- Work task -
Starting with the line that contains "Na~punkt materialny działa" and stopping after the line that contains "przez nić, a~składowa", return each line below exactly as written, with no others.

BEGIN The data

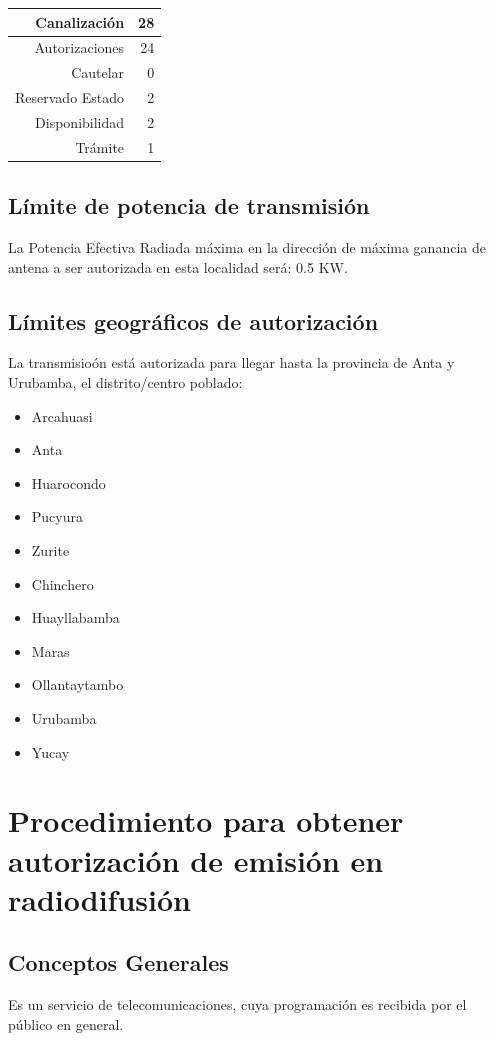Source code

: \documentclass[11pt]{article}
\begin{document}
\begin{tabular}{|r|r|} \hline
	Canalización 			& 28 \\ \hline
	Autorizaciones			& 24 \\ \hline
	Cautelar				& 0 \\ \hline
	Reservado Estado		& 2 \\ \hline
	Disponibilidad			& 2 \\ \hline
	Trámite					& 1 \\ \hline 
\end{tabular}

\subsection{Límite de potencia de transmisión}

La Potencia Efectiva Radiada máxima en la dirección de máxima ganancia de antena a ser autorizada en esta localidad será: 0.5 KW.

\subsection{Límites geográficos de autorización}

La transmisioón está autorizada para llegar hasta la provincia de Anta y Urubamba, el distrito/centro poblado:

\begin{itemize}
	\item Arcahuasi
	\item Anta
	\item Huarocondo
	\item Pucyura
	\item Zurite
	\item Chinchero
	\item Huayllabamba
	\item Maras
	\item Ollantaytambo
	\item Urubamba
	\item Yucay
\end{itemize}


\section{Procedimiento para obtener autorización de emisión en radiodifusión}

\subsection{Conceptos Generales}
Es un servicio de telecomunicaciones, cuya 
programación es recibida por el público en 
general. 
\end{document}
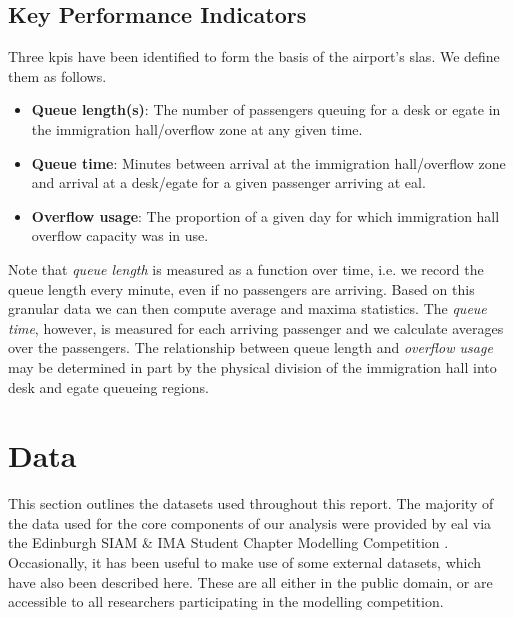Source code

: \documentclass[10pt]{article}
\begin{document}
\subsection{Key Performance Indicators}

Three \glspl{kpi} have been identified to form the basis of the airport's \glspl{sla}. We define them as follows.

\begin{itemize}
    \item \textbf{Queue length(s)}: The number of passengers queuing for a desk or \gls{egate} in the immigration hall/overflow zone at any given time.
    \item \textbf{Queue time}: Minutes between arrival at the immigration hall/overflow zone and arrival at a desk/\gls{egate} for a given passenger arriving at \gls{eal}. 
    \item \textbf{Overflow usage}: The proportion of a given day for which immigration hall overflow capacity was in use.
\end{itemize}

Note that \textit{queue length} is measured as a function over time, i.e. we record the queue length every minute, even if no passengers are arriving. Based on this granular data we can then compute average and maxima statistics. The \textit{queue time}, however, is measured for each arriving passenger and we calculate averages over the passengers. The relationship between queue length and \textit{overflow usage} may be determined in part by the physical division of the immigration hall into desk and \gls{egate} queueing regions.


\section{Data}
This section outlines the datasets used throughout this report. The majority of the data used for the core components of our analysis were provided by \gls{eal} via the Edinburgh SIAM \& IMA Student Chapter Modelling Competition \cite{modelling_competition}. Occasionally, it has been useful to make use of some external datasets, which have also been described here. These are all either in the public domain, or are accessible to all researchers participating in the modelling competition. 
\end{document}
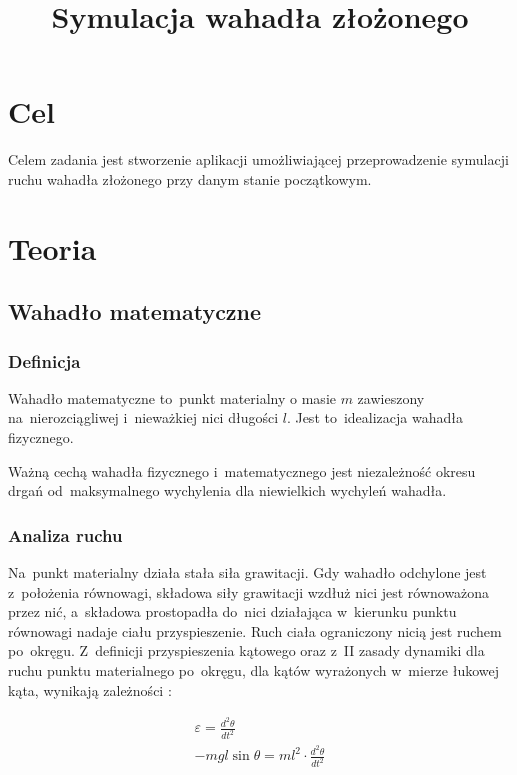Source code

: \documentclass{classrep}
\author{\studentinfo{Paweł Placzyński}{143072}}
\title{Symulacja wahadła złożonego}
\begin{document}
\maketitle

\section{Cel}

Celem zadania jest stworzenie aplikacji umożliwiającej przeprowadzenie symulacji
ruchu wahadła złożonego przy danym stanie początkowym.

\section{Teoria}

\subsection{Wahadło matematyczne}

\subsubsection{Definicja}

Wahadło matematyczne \cite{skorko} to~punkt materialny o masie $ m $ zawieszony
na~nierozciągliwej i~nieważkiej nici długości $ l $. Jest to~idealizacja wahadła
fizycznego.


Ważną cechą wahadła fizycznego i~matematycznego jest niezależność okresu drgań
od~maksymalnego wychylenia dla niewielkich wychyleń wahadła.

\subsubsection{Analiza ruchu}

Na~punkt materialny działa stała siła grawitacji. Gdy wahadło odchylone jest
z~położenia równowagi, składowa siły grawitacji wzdłuż nici jest równoważona
przez nić, a~składowa prostopadła do~nici działająca w~kierunku punktu równowagi
nadaje ciału przyspieszenie. Ruch ciała ograniczony nicią jest ruchem
po~okręgu. Z~definicji przyspieszenia kątowego oraz z~II zasady dynamiki dla
ruchu punktu materialnego po~okręgu, dla kątów wyrażonych w~mierze łukowej kąta,
wynikają zależności \cite{tablice}:

\begin{equation}
  \begin{array}{c}
    \varepsilon = \frac{d^{2}\theta }{dt^{2}} \\
    -mg l \sin \theta = ml^{2} \cdot \frac{d^{2}\theta }{dt^{2}}
  \end{array}
\end{equation}
\end{document}
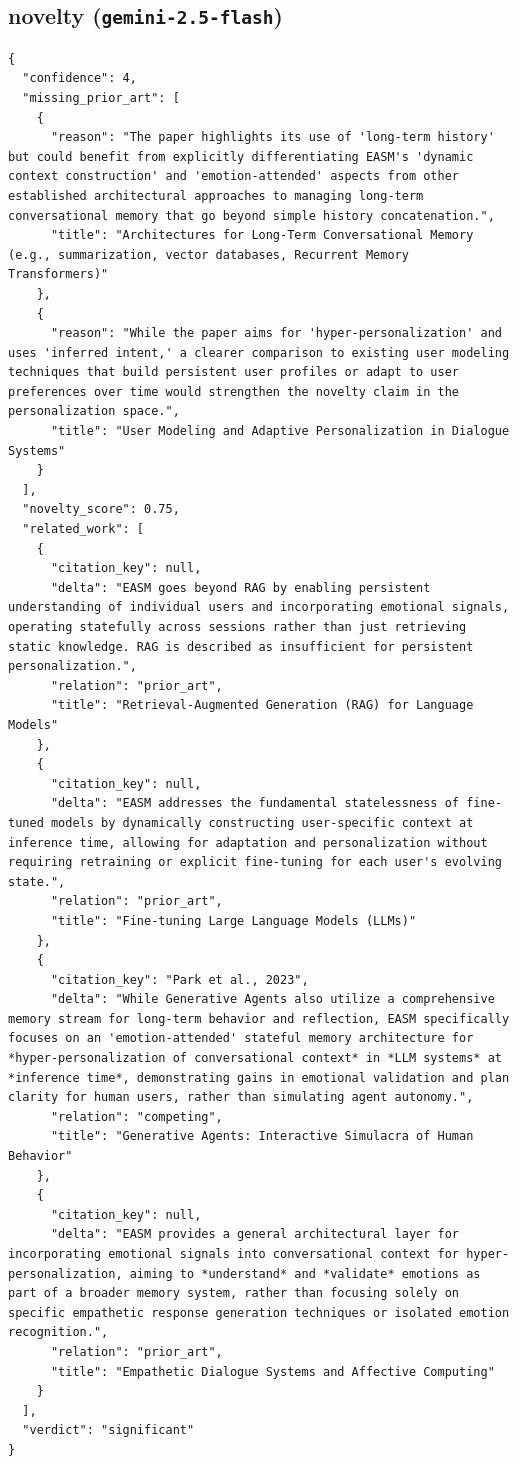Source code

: \documentclass[11pt]{article}
\begin{document}
\subsection*{novelty (\texttt{gemini-2.5-flash})}
\begin{verbatim}
{
  "confidence": 4,
  "missing_prior_art": [
    {
      "reason": "The paper highlights its use of 'long-term history' but could benefit from explicitly differentiating EASM's 'dynamic context construction' and 'emotion-attended' aspects from other established architectural approaches to managing long-term conversational memory that go beyond simple history concatenation.",
      "title": "Architectures for Long-Term Conversational Memory (e.g., summarization, vector databases, Recurrent Memory Transformers)"
    },
    {
      "reason": "While the paper aims for 'hyper-personalization' and uses 'inferred intent,' a clearer comparison to existing user modeling techniques that build persistent user profiles or adapt to user preferences over time would strengthen the novelty claim in the personalization space.",
      "title": "User Modeling and Adaptive Personalization in Dialogue Systems"
    }
  ],
  "novelty_score": 0.75,
  "related_work": [
    {
      "citation_key": null,
      "delta": "EASM goes beyond RAG by enabling persistent understanding of individual users and incorporating emotional signals, operating statefully across sessions rather than just retrieving static knowledge. RAG is described as insufficient for persistent personalization.",
      "relation": "prior_art",
      "title": "Retrieval-Augmented Generation (RAG) for Language Models"
    },
    {
      "citation_key": null,
      "delta": "EASM addresses the fundamental statelessness of fine-tuned models by dynamically constructing user-specific context at inference time, allowing for adaptation and personalization without requiring retraining or explicit fine-tuning for each user's evolving state.",
      "relation": "prior_art",
      "title": "Fine-tuning Large Language Models (LLMs)"
    },
    {
      "citation_key": "Park et al., 2023",
      "delta": "While Generative Agents also utilize a comprehensive memory stream for long-term behavior and reflection, EASM specifically focuses on an 'emotion-attended' stateful memory architecture for *hyper-personalization of conversational context* in *LLM systems* at *inference time*, demonstrating gains in emotional validation and plan clarity for human users, rather than simulating agent autonomy.",
      "relation": "competing",
      "title": "Generative Agents: Interactive Simulacra of Human Behavior"
    },
    {
      "citation_key": null,
      "delta": "EASM provides a general architectural layer for incorporating emotional signals into conversational context for hyper-personalization, aiming to *understand* and *validate* emotions as part of a broader memory system, rather than focusing solely on specific empathetic response generation techniques or isolated emotion recognition.",
      "relation": "prior_art",
      "title": "Empathetic Dialogue Systems and Affective Computing"
    }
  ],
  "verdict": "significant"
}
\end{verbatim}
\end{document}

END The data

- Exercise solution -
Na~punkt materialny działa stała siła grawitacji. Gdy wahadło odchylone jest
z~położenia równowagi, składowa siły grawitacji wzdłuż nici jest równoważona
przez nić, a~składowa prostopadła do~nici działająca w~kierunku punktu równowagi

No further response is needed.